■ **Instructions to follow**:
For the entries that follow, state how many lines include the word "format", giving the number and nothing else.

** Stored data follows **

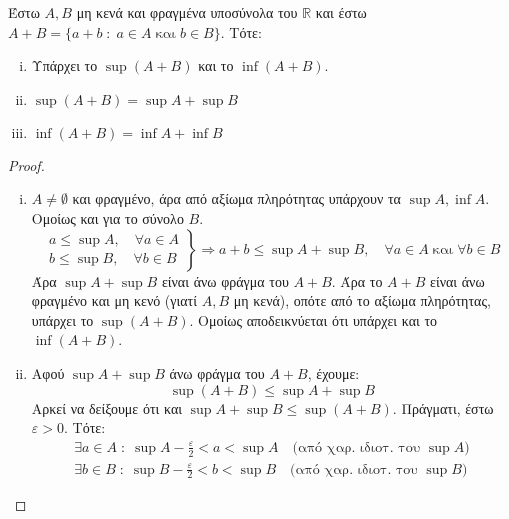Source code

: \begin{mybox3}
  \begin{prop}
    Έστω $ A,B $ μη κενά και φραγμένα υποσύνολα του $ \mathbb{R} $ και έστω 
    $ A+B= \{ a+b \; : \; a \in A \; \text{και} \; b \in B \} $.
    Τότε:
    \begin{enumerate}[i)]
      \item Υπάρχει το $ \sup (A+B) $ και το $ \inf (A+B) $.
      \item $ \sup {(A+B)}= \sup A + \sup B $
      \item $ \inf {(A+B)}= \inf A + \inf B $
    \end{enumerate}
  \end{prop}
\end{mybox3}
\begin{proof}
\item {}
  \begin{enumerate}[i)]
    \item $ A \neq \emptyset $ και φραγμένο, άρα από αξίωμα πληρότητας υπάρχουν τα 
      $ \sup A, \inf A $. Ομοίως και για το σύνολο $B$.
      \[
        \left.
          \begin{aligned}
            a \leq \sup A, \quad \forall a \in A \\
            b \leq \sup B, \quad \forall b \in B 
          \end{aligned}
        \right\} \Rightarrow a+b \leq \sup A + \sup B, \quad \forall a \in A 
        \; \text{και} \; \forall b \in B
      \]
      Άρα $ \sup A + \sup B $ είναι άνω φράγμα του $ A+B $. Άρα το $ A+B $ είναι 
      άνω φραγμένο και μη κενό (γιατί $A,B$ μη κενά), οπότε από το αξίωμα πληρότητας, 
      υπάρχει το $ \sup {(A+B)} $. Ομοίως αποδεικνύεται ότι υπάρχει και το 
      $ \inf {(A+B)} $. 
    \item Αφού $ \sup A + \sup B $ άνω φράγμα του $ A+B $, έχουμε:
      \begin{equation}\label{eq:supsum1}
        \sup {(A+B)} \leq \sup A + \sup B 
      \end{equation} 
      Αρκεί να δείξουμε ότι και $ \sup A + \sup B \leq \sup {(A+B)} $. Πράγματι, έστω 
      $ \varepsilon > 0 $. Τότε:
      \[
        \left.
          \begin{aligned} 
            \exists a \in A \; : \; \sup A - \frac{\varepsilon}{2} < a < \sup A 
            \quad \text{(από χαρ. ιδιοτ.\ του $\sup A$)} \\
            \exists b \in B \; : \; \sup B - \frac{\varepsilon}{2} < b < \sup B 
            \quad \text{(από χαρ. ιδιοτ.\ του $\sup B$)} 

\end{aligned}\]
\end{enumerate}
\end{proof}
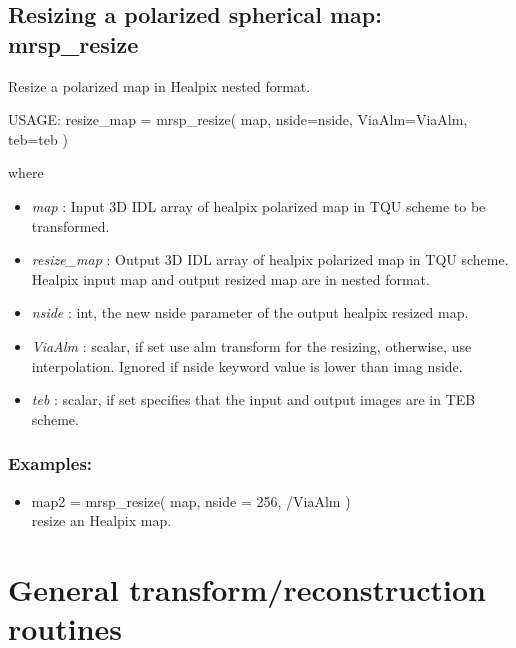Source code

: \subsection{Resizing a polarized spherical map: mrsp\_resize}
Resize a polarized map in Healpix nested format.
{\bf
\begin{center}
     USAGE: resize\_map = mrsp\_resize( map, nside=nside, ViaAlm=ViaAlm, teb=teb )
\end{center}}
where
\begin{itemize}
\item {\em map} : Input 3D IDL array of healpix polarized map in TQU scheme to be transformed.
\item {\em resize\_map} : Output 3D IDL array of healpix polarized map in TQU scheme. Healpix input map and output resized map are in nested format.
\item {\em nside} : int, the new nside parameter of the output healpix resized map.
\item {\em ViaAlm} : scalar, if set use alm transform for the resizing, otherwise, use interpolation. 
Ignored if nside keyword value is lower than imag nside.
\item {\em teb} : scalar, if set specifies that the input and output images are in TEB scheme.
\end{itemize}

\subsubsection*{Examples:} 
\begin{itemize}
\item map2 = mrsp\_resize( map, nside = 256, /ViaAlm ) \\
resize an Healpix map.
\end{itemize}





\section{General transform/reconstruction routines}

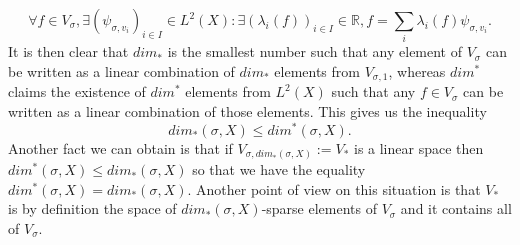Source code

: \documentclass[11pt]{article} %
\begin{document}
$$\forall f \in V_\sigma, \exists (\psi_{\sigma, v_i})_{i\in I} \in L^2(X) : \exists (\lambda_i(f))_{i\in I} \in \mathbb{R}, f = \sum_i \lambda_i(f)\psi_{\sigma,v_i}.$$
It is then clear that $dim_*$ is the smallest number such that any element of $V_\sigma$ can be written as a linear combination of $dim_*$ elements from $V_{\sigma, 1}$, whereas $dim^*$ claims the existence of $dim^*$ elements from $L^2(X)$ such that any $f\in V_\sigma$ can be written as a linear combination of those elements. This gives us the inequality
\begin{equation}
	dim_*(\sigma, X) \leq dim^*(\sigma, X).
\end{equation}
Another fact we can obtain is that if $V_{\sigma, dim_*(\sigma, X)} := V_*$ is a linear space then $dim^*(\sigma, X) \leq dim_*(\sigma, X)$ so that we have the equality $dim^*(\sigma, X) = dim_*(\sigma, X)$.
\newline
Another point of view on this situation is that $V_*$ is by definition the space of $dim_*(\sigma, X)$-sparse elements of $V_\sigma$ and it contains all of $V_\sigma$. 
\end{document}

** End of Stored data **

■ **Response box**:
2